Deals made by people with a stake, struck under the table, are being exposed. Amidst election fervor and the sweltering heat of Georgia, expecting lethargy beyond casting votes, there is perhaps hope. The election news moves between a moral political economy tethering on votes and jobs, switching the discourse from 1 percent to 99 percent of subsets of citizens.
When citizens are depending on food stamps, unemployment benefits, and Meals on Wheels, there is no sight near of Super Political Action Committee (PAC) dollar fatigue. It is electoral decadence and a profound governing system error that $10 million dollars from an individual donor is going to supporting one candidate – presumptive Republican Presidential nominee Mitt Romney, when there are 46 million people living on food stamps and additionally 44 million living in poverty in America.
Not to forget, there is a Federal budget deficit of $1 trillion and a debt burden of over $15.7 trillion. Palpably resonating like the third world, the statistics give the impression that we are talking about Bihar, in India. Is the American Dream eroding?
If in America, a family must survive on $10 per day with unemployment benefit of $300 per month, then it is not surprising that in Bihar in India vendors sell garlic by pods. Bihar, touted as the bad example of poor governance, at least has seen a lot of progress lately. Déjà vu, vote is bought in Patna, the main city of Bihar. Money can buy power, position and votes. Ethics is also for sale. Sons of elected officials peddle with drugs, drive fancy cars, and buy off jail sentences and visit massage parlors. It is also a third world reality.
America, with its transformational foreign policy with 3 Ds – defense, diplomacy and development has managed to ship jobs overseas, taking the country to the cleaners. Meanwhile, Bihar is at least making some tangible progress. Even though Bihar lags behind in human and economic development, it is commendable that Bihar became renowned as the least corrupt State in India in 2011.
Misuse of money – ‘corruption’ pervasively legalized and legitimized is certainly one of the culprits of poor governance. Newspaper headlines in metro Atlanta reverberating sounds of scandals, corruption, massage parlors, schools cheating, land deals, water projects, and the jobless – the American Dream feels like it is eroding. When the economy is failing citizens, poverty gaps become prominent, and eyes are on governments and governance – both big and small.

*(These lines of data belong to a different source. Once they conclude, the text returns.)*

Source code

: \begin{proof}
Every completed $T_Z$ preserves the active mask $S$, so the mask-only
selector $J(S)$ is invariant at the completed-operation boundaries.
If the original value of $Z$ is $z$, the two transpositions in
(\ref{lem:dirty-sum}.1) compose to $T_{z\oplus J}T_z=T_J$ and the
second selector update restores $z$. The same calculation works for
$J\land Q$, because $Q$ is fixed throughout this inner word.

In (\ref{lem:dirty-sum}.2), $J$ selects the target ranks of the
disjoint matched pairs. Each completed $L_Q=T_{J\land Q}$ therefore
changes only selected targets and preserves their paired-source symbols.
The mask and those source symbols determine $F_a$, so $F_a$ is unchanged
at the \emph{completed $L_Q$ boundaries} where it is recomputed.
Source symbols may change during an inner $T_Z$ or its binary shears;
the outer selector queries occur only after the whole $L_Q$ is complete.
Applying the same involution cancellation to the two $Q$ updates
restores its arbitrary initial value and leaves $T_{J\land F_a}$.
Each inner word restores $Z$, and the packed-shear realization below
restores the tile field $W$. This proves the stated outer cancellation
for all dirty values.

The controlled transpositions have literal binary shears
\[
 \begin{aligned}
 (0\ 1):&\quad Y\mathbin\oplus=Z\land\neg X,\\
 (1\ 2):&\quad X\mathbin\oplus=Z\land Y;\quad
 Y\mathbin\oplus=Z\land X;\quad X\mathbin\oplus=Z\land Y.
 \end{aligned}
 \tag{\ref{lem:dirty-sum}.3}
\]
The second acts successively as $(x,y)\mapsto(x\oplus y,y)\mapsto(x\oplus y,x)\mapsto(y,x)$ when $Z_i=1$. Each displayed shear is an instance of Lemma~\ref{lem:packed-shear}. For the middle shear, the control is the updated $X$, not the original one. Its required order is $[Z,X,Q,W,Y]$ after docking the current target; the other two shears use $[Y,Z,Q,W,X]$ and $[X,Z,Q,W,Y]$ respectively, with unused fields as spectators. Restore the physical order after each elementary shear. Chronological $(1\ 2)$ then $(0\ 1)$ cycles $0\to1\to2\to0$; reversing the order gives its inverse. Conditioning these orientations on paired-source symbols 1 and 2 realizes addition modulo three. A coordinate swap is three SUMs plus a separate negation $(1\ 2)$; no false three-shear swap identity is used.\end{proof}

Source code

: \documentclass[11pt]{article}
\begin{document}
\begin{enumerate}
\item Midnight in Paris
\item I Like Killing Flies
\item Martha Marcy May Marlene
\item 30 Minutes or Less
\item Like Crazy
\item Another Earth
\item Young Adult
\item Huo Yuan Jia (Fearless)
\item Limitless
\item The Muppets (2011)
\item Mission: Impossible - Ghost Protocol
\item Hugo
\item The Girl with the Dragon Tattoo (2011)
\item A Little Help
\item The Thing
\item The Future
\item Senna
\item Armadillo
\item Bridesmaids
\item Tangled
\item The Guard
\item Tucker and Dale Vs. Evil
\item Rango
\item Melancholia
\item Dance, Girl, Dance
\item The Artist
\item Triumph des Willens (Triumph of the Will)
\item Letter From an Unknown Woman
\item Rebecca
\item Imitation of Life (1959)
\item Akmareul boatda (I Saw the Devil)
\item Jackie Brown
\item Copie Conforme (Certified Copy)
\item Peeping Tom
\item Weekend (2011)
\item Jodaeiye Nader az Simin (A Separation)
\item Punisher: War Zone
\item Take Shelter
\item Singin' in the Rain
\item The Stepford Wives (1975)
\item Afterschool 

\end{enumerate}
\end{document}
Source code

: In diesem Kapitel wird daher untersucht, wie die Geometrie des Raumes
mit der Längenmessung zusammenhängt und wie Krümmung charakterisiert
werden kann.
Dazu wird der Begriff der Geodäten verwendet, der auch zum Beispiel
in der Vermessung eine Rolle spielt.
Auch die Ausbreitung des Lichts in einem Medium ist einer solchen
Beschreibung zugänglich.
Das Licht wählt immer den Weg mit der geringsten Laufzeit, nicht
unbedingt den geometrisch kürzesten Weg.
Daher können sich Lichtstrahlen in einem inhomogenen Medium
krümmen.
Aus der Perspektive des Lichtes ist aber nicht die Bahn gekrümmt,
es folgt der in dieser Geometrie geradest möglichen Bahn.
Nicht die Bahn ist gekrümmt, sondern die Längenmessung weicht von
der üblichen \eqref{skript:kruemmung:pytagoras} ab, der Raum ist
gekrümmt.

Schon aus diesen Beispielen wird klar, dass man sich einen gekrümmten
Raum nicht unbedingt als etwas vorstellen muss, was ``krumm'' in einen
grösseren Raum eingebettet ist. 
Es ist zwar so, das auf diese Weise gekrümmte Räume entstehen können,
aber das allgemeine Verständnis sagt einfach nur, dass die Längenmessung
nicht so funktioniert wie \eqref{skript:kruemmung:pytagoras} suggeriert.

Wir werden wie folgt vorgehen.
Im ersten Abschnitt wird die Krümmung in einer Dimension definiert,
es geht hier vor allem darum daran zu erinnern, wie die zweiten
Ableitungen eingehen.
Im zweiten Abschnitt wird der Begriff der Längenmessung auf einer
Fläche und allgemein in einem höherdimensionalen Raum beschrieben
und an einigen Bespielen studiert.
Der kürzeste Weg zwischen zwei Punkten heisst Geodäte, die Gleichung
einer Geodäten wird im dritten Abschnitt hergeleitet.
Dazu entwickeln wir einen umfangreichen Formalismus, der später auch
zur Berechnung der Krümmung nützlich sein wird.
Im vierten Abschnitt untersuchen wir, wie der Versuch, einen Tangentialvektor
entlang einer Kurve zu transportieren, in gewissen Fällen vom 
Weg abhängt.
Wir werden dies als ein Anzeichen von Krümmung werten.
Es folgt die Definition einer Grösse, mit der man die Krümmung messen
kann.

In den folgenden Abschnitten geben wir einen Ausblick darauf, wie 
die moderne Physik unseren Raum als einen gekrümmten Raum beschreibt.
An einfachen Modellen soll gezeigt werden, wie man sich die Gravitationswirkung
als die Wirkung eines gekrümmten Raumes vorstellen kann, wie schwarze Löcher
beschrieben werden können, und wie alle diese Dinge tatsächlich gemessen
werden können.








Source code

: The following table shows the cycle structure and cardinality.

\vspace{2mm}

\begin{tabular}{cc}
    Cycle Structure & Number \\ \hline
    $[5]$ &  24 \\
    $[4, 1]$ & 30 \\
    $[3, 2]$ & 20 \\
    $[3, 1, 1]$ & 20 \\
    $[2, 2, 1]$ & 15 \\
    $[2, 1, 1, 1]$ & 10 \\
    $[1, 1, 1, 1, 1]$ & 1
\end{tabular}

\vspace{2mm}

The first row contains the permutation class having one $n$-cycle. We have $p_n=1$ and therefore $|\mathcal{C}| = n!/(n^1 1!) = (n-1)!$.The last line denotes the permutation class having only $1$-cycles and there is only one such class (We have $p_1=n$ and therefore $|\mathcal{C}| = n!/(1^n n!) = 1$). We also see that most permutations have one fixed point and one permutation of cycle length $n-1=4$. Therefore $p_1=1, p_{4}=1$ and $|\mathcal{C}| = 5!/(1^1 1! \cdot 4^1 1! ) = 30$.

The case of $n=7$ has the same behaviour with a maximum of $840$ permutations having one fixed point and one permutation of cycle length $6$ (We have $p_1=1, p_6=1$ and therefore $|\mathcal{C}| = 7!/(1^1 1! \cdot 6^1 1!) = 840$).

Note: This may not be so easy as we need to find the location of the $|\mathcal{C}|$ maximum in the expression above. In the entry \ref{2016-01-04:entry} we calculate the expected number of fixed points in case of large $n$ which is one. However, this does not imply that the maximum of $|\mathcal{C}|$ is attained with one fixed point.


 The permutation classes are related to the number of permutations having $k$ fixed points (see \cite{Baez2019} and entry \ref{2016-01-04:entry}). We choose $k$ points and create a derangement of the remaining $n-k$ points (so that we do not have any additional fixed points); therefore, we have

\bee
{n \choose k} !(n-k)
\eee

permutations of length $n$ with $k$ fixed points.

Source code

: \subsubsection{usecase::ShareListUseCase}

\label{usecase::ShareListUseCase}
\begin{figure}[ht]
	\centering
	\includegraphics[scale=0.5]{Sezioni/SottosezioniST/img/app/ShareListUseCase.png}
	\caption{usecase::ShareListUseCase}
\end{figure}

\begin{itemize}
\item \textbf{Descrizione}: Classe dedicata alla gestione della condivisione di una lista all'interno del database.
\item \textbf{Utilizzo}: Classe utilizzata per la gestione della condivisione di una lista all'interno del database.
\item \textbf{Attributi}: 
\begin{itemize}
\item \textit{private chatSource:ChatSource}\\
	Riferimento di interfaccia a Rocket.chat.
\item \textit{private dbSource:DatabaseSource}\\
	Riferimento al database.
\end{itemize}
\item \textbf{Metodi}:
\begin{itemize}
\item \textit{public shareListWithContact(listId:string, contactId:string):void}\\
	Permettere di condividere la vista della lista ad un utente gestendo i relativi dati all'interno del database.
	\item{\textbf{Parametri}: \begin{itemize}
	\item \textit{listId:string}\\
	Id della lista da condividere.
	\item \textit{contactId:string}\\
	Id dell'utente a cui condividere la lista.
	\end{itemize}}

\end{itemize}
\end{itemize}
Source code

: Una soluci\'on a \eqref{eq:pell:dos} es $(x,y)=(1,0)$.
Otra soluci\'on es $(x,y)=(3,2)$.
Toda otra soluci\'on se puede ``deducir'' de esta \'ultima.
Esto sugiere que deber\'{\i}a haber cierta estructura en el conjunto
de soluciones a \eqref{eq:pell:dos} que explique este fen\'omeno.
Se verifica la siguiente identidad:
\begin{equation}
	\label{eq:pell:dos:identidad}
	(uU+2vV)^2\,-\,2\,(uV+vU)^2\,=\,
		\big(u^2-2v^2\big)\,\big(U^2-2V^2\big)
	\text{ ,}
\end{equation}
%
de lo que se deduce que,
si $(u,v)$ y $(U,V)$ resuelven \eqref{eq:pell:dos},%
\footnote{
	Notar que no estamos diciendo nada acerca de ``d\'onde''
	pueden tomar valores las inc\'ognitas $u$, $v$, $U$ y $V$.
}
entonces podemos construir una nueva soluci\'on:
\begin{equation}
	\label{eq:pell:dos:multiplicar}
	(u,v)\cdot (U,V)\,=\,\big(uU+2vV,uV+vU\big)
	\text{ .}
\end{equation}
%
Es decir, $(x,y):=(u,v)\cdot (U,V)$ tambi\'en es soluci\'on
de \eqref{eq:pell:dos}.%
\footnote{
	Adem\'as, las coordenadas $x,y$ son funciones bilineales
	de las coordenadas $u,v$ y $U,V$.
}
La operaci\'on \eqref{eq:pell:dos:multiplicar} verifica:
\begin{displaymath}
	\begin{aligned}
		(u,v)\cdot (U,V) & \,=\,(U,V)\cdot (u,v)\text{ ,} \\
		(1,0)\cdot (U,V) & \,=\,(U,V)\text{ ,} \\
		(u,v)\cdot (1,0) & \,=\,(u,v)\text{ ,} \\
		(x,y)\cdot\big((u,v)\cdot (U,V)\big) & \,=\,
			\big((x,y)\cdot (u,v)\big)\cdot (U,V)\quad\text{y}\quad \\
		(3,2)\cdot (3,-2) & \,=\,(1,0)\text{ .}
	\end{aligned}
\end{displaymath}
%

The recent corruption charges of one of the Gwinnett County Commissioner, Shirley Lasseter is revealing on several fronts. In this particular case, the local authorities sought help from federal investigators. Lasseter pleaded guilty to accepting $36,500 in favor of her vote towards a zoning project. Subsequently, the involvement of her son and the nexus of illegal money, drugs and land deals all came into unfolding within the same scandal.
The murmurs beneath the surface are telling of a county rife with corruption which prompted concerned local authorities in seeking assistance from federal investigators. Upon suspicion, at the local level, corruption in smaller figures is much easier to contain and deal with. However, to act on suspicious activity requires political will from people with stake. As shown by Lasseter’s scandal, seeking collaborative programs during times of uncertainty, actually demonstrates results.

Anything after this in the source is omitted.